Pensez-vous que l'attelage Zida-Kafando va tenir ?

Je ne suis pas un devin, je ne sais pas, mais déjà je suis contre cet attelage. Je le dis clairement. Kafando, ce sont eux qui l'ont amené, ensuite, Zida devient Premier ministre, puis l'armée a des postes au CNT, je suis sûr que sur les 25 postes du gouvernement, l'armée aura 10 places, mais finalement où se trouve la transition civile, si ça doit se passer comme ça? Moi je suis désolé, mais les gens ne font pas de bonnes lectures, on se contente du superficiel. Au RSP, il y avait un numéro un, c'est le colonel Kéré, Zida n'était que le second, ensuite, au-dessus d'eux, se trouve Diendéré qui était le chef d'état-major particulier de la présidence. Vous pensez que sincèrement Zida peut venir faire de l'ombre à ces deux personnes ? Il surgit comme ça, sous prétexte que les troupes n'aimaient pas les deux. Zida, ce sont eux qui dirigeaient les troupes ? Mais, vous ne voyez pas que quelque chose n'est pas claire ? Soyons sérieux quand même.

Est-ce le scénario Jean-Baptiste/ Thomas Sankara ?

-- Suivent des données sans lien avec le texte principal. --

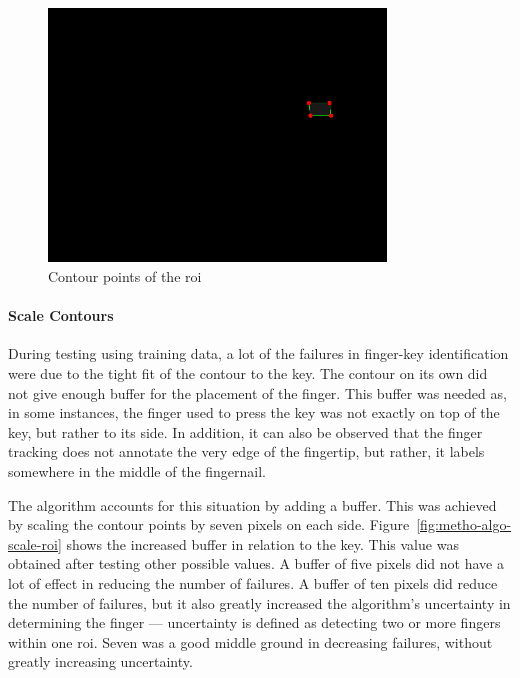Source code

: \documentclass{report}
\begin{document}
\begin{figure}[H]
	\centering
	\includegraphics[width=0.8\textwidth]{key-contour.png}
	\caption{Contour points of the \ac{roi}}
	\label{fig:metho-algo-contour-key}
	\centering
\end{figure}

\paragraph{Scale Contours}
During testing using training data, a lot of the failures in finger-key
identification were due to the tight fit of the contour to the key. The contour
on its own did not give enough buffer for the placement of the finger. This
buffer was needed as, in some instances, the finger used to press the key was
not exactly on top of the key, but rather to its side. In addition, it can also
be observed that the finger tracking does not annotate the very edge of the
fingertip, but rather, it labels somewhere in the middle of the fingernail.

The algorithm accounts for this situation by adding a buffer. This was achieved
by scaling the contour points by seven pixels on each side.
Figure~\ref{fig:metho-algo-scale-roi} shows the increased buffer in relation to
the key. This value was obtained after testing other possible values. A buffer
of five pixels did not have a lot of effect in reducing the number of failures.
A buffer of ten pixels did reduce the number of failures, but it also greatly
increased the algorithm's uncertainty in determining the finger --- uncertainty
is defined as detecting two or more fingers within one \ac{roi}. Seven was a
good middle ground in decreasing failures, without greatly increasing
uncertainty.
\end{document}
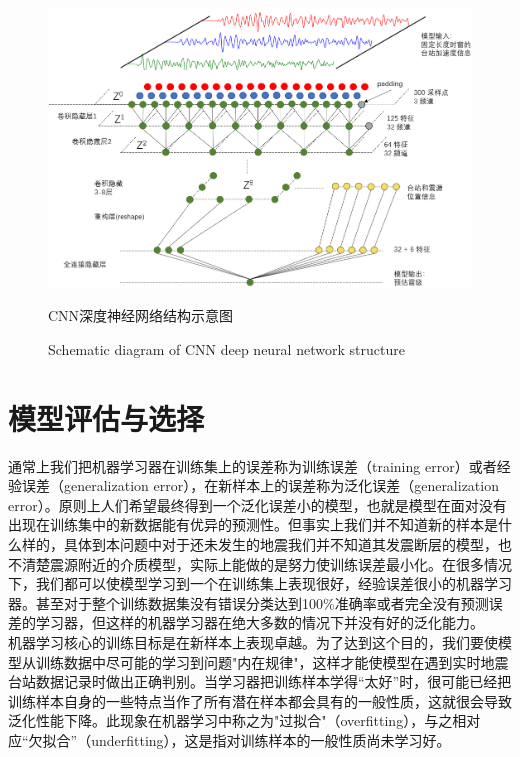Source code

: \begin{figure}[h] 
\centering 
 \includegraphics[width=0.99\linewidth]{img/CNN.png} 
 \renewcommand{\figurename}{图} 
\caption{CNN深度神经网络结构示意图} 
\addtocounter{figure}{-1} \vspace{-5pt} 
\renewcommand{\figurename}{Fig} 
\caption{Schematic diagram of CNN deep neural network structure} 
\renewcommand{\figurename}{图} 
\label{fig:network-device-influence.png} 
\end{figure}
\section{模型评估与选择}
 \indent 通常上我们把机器学习器在训练集上的误差称为训练误差（training error）或者经验误差（generalization error），在新样本上的误差称为泛化误差（generalization error）。原则上人们希望最终得到一个泛化误差小的模型，也就是模型在面对没有出现在训练集中的新数据能有优异的预测性。但事实上我们并不知道新的样本是什么样的，具体到本问题中对于还未发生的地震我们并不知道其发震断层的模型，也不清楚震源附近的介质模型，实际上能做的是努力使训练误差最小化。在很多情况下，我们都可以使模型学习到一个在训练集上表现很好，经验误差很小的机器学习器。甚至对于整个训练数据集没有错误分类达到100\%准确率或者完全没有预测误差的学习器，但这样的机器学习器在绝大多数的情况下并没有好的泛化能力。\\
 \indent 机器学习核心的训练目标是在新样本上表现卓越。为了达到这个目的，我们要使模型从训练数据中尽可能的学习到问题"内在规律"，这样才能使模型在遇到实时地震台站数据记录时做出正确判别。当学习器把训练样本学得“太好”时，很可能已经把训练样本自身的一些特点当作了所有潜在样本都会具有的一般性质，这就很会导致泛化性能下降。此现象在机器学习中称之为"过拟合"（overfitting），与之相对应“欠拟合”（underfitting），这是指对训练样本的一般性质尚未学习好。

Moi en tant que sankariste, si c'est ce scénario, tant mieux, j'applaudirais, mais je pense que ce n'est même pas ce scénario. Moi je sens qu'il y a quelque chose qui n'est pas claire. Je suis désolé, je n'ai pas les preuves, je n'ai pas peut-être les arguments, mais je sais qu'en mon for intérieur, il y a trop de zones d'ombre, si vous regardez comment, cela s'est passé. Si c'était aussi facile que Zida prenne le pouvoir, donc il pouvait depuis longtemps, faire un coup d'Etat. Cela veut dire qu'au sein du RSP, Diendéré, Kéré et Blaise n'étaient rien, Blaise ne maîtrisait rien. Arriver à décagnoter le chef d'état-major de la présidence, décagnoter Diendéré qui était son supérieur, son premier supérieur, le commandant Kéré et, vous pensez que c'est par l'intelligence, la force de Zida. S'il avait une telle force, je vous assure qu'il n'y aurait pas eu la sérénité au sein du RSP, durant tous ces 27 ans, ça je suis sûr.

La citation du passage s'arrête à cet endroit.